Olson is an outspoken lesbian, and she does not shy away from sex and desire in her art. In "Dear Mr. President:" she says, "Well, I don't desire your superstar badge of bravery / For enduring modern-day slavery / In your maniacally economically-driven death trap. / Anyway, I'd give the U.S. a bad rap / I'd kiss every fine Iraqi dyke on the front line, / Fuck national pride, / I'd go to their side -- / I prefer crossnational desire to crossfire anyway."

Olson says she receives a lot of e-mails from young queer kids who are just coming out. They thank her for making queer life not just legitimate but celebratory. "And that's why I'm in this," she says. "To celebrate life experiences and whatever identity we choose to be."

Olson first became involved with the poetry slam scene in the late 1990s, when she moved to New York City "with the intention to change the world." She went to the famed Nuyorican Poets' Café with some guitar lyrics and performed them as poems. The effect was immediate. "I realized I didn't need an instrument," she says. "My voice was going to be an instrument for myself."

A poetry slam is an amplified, competitive poetry reading. Performances are theatrical and sometimes accompanied by a musician or two. Poets duel with each other, using their words and rhythms as their weapons. Individual poets form teams to compete against others. Olson joined the Nuyorican Poets' Café slam team.

In 1998, the Nuyorican Poets' Café team won the National Poetry Slam competition, with Olson performing "America's On Sale!" Soon after, local feminist groups and gay and lesbian groups on college campuses started calling her, asking her to perform. Her touring life had begun. "It just steamrolled from there," she says. "It was very fortuitous."

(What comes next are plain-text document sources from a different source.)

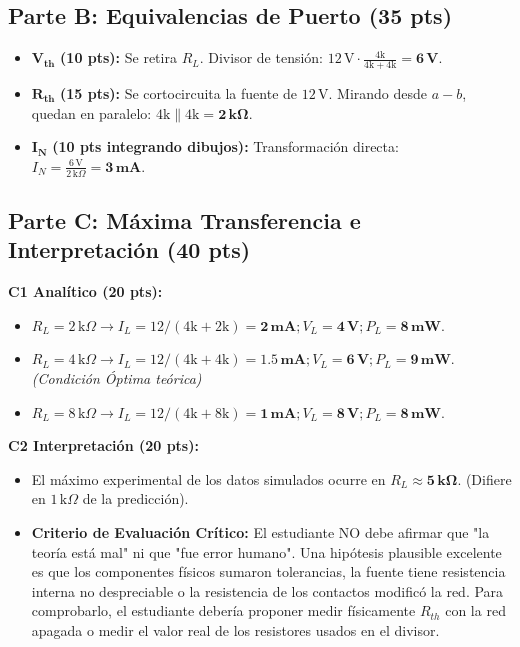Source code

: \documentclass[11pt, a4paper]{article}
\begin{document}
\subsection*{Parte B: Equivalencias de Puerto (35 pts)}
\begin{itemize}
    \item $\mathbf{V_{th}}$ \textbf{(10 pts):} Se retira $R_L$. Divisor de tensión: $12\,\text{V} \cdot \frac{4\text{k}}{4\text{k}+4\text{k}} = \mathbf{6\,\text{V}}$.
    \item $\mathbf{R_{th}}$ \textbf{(15 pts):} Se cortocircuita la fuente de $12\,\text{V}$. Mirando desde $a-b$, quedan en paralelo: $4\text{k} \parallel 4\text{k} = \mathbf{2\,\text{k}\Omega}$.
    \item $\mathbf{I_{N}}$ \textbf{(10 pts integrando dibujos):} Transformación directa: $I_N = \frac{6\,\text{V}}{2\,\text{k}\Omega} = \mathbf{3\,\text{mA}}$.
\end{itemize}

\subsection*{Parte C: Máxima Transferencia e Interpretación (40 pts)}
\textbf{C1 Analítico (20 pts):}
\begin{itemize}
    \item $R_L = 2\,\text{k}\Omega \rightarrow I_L = 12/(4\text{k}+2\text{k}) = \mathbf{2\,\text{mA}}; V_L = \mathbf{4\,\text{V}}; P_L = \mathbf{8\,\text{mW}}$.
    \item $R_L = 4\,\text{k}\Omega \rightarrow I_L = 12/(4\text{k}+4\text{k}) = \mathbf{1.5\,\text{mA}}; V_L = \mathbf{6\,\text{V}}; P_L = \mathbf{9\,\text{mW}}$. \textit{(Condición Óptima teórica)}
    \item $R_L = 8\,\text{k}\Omega \rightarrow I_L = 12/(4\text{k}+8\text{k}) = \mathbf{1\,\text{mA}}; V_L = \mathbf{8\,\text{V}}; P_L = \mathbf{8\,\text{mW}}$.
\end{itemize}

\textbf{C2 Interpretación (20 pts):}
\begin{itemize}
    \item El máximo experimental de los datos simulados ocurre en $R_L \approx \mathbf{5\,\text{k}\Omega}$. (Difiere en $1\,\text{k}\Omega$ de la predicción).
    \item \textbf{Criterio de Evaluación Crítico:} El estudiante NO debe afirmar que "la teoría está mal" ni que "fue error humano". Una hipótesis plausible excelente es que los componentes físicos sumaron tolerancias, la fuente tiene resistencia interna no despreciable o la resistencia de los contactos modificó la red. Para comprobarlo, el estudiante debería proponer medir físicamente $R_{th}$ con la red apagada o medir el valor real de los resistores usados en el divisor.
\end{itemize}
\end{document}
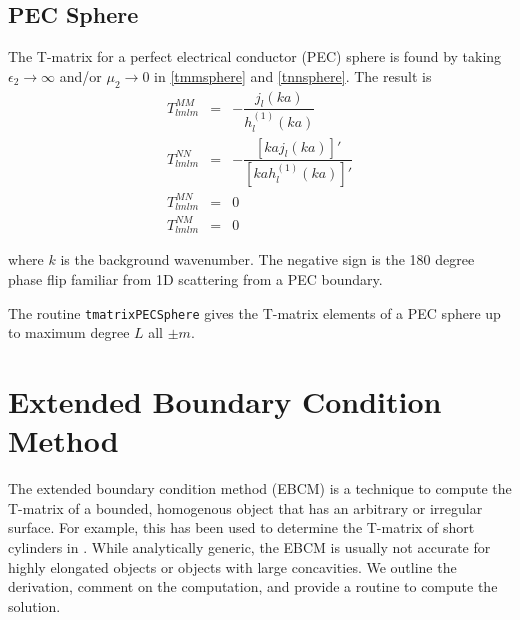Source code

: {\footnotesize
{}
}



\subsection{PEC Sphere}

The T-matrix for a perfect electrical conductor (PEC) sphere is found by taking $\epsilon_2 \rightarrow \infty$ and/or $\mu_2 \rightarrow 0$ in \eqref{tmmsphere} and \eqref{tnnsphere}.  The result is
\begin{eqnarray}
T_{lmlm}^{MM} &=& -\dfrac{j_l(ka)}{h_l^{(1)}(ka)} \\
T_{lmlm}^{NN} &=& -\dfrac{[k a j_l(ka)]'}{[k a h_l^{(1)}(ka)]'} \\
T_{lmlm}^{MN} &=& 0 \\
T_{lmlm}^{NM} &=& 0 
\end{eqnarray}

\noindent where $k$ is the background wavenumber.  The negative sign is the 180 degree phase flip familiar from 1D scattering from a PEC boundary. 

The routine \texttt{tmatrixPECSphere} gives the T-matrix elements of a PEC sphere up to maximum degree $L$ all $\pm m$.  

{\footnotesize
{}
}


\clearpage
\newpage
\section{Extended Boundary Condition Method}

The extended boundary condition method (EBCM) is a technique to compute the T-matrix of a bounded, homogenous object that has an arbitrary or irregular surface. For example, this has been used to determine the T-matrix of short cylinders in \cite{duan2015experimental}.  While analytically generic, the EBCM is usually not accurate for highly elongated objects or objects with large concavities. We outline the derivation, comment on the computation, and provide a routine to compute the solution.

She has formed her own production company, Subtle Sister Productions, which published her last two books, "Independence Meal: The Ingredients," and "Built Like That: The Word." A third book, "Burning Down the House," was co-authored by the other members of the Nuyorican Slam Team. She also has recorded two CDs, and is busy working on a third, but nothing compares with seeing the poet live.

Olson tours 300 days a year. She lives out of her van -- which she named June, in honor of the late June Jordan, the poet, essayist, teacher, and former Progressive columnist -- though she does have a home base in New York. "Traveling artists are people who carry truth from one town to the next town," the minstrel explains. "We represent alternative media to each other."

All the touring may be exhausting, but she gives no hint of that. Her travels seem to energize her. "Part of what I get to see are the small council meetings and protests that are happening in towns that we don't hear about," she says. "It would be too dangerous if we heard about all the small rebellions."

Elizabeth DiNovella is Culture Editor for The Progressive.